Telemedicine also helps your patients feel that you’re accompanying them on their health journey. Any doctor can give a test and sign a prescription, but you can distinguish yourself as a company that cares.
Medical practices are seeing the business potential of text, email, and other internet-based services. Time-poor patients are hesitant to step into a clinic for a “routine” checkup or a “minor” pain. Internet technology offers ways to do online consultations – with enough waivers and disclaimers that this does not replace a face-to-face visit.

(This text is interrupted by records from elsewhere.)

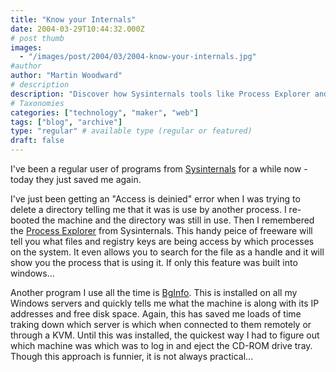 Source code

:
 ```yaml
---
title: "Know your Internals"
date: 2004-03-29T10:44:32.000Z
# post thumb
images:
  - "/images/post/2004/03/2004-know-your-internals.jpg"
#author
author: "Martin Woodward"
# description
description: "Discover how Sysinternals tools like Process Explorer and BgInfo can simplify troubleshooting and server management for enhanced efficiency."
# Taxonomies
categories: ["technology", "maker", "web"]
tags: ["blog", "archive"]
type: "regular" # available type (regular or featured)
draft: false
---
```

I've been a regular user of programs from [Sysinternals](http://www.sysinternals.com/ntw2k/utilities.shtml) for a while now - today they just saved me again.  

I've just been getting an "Access is deinied" error when I was trying to delete a directory telling me that it was is use by another process.  I re-booted the machine and the directory was still in use.  Then I remembered the [Process Explorer](http://www.sysinternals.com/ntw2k/freeware/procexp.shtml) from Sysinternals.  This handy peice of freeware will tell you what files and registry keys are being access by which processes on the system.  It even allows you to search for the file as a handle and it will show you the process that is using it. If only this feature was built into windows...

Another program I use all the time is [BgInfo](http://www.sysinternals.com/ntw2k/freeware/bginfo.shtml).  This is installed on all my Windows servers and quickly tells me what the machine is along with its IP addresses and free disk space.  Again, this has saved me loads of time traking down which server is which when connected to them remotely or through a KVM.  Until this was installed, the quickest way I had to figure out which machine was which was to log in and eject the CD-ROM drive tray.  Though this approach is funnier, it is not always practical...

Telemedicine can play a powerful role in establishing the first appointment (when patients are more interested in costs or asking questions) or follow-up appointments. Clinics and physicians will need to manage risk and what they can realistically achieve through a video chat, but for many consumers, just the option for an Internet call is enough to swing them towards a health provider.
Doctors receive tons of questions from patients. Any question that starts with “How do I….” or “When do I…” can translate into ideal content for a tutorial. Whether it’s a mother asking a pediatrician how to relieve colic, or a cancer patient’s family wondering how to germ-proof a home to prevent infection during chemo, you know that if one person asked it, then millions of the web will want to know, too.
Collect these practical, specific and very real questions. They’re valuable for blog posts, videos, infographics and social media posts. Use a collaboration and content management tool like Mintent to store the ideas and drag them into an editorial calendar.
8.Join social messaging platforms
While most health care companies know the importance of social media platforms like Facebook and Instagram, the new playground is social messaging applications like Snapchat, Messenger, WhatsApp and Viber. A social media or customer relations manager can field queries and push them to book an appointment. This is an excellent way of providing real-time, customized advice.
Smartphones allow marketers to target patients and alert them to nearby facilities. Facebook ads can also target audience by city, so every cent of your budget is spent on the people who are most likely to go to a clinic or hospital.
10.Reviews and customer feedback
Customers want transparency and authenticity, and they are more likely to believe other patients. Reviews, testimonials and patient success stories can do more for your website than hundreds of articles on medical information.
Wary of including hard-sell testimonials on your website? There are other subtle but equally powerful ways of telling your customer’s story.
- Document a patient’s story – including their daily struggles, fears, and milestones.
- Interview a doctor about the top challenges her patients face, or the hardest questions she’s ever been asked.
- Do a “Day in the Life” of a patient, doctor, nurse or therapist.
- Show time lapse videos of a patient who has gone through several months of treatment or rehabilitation.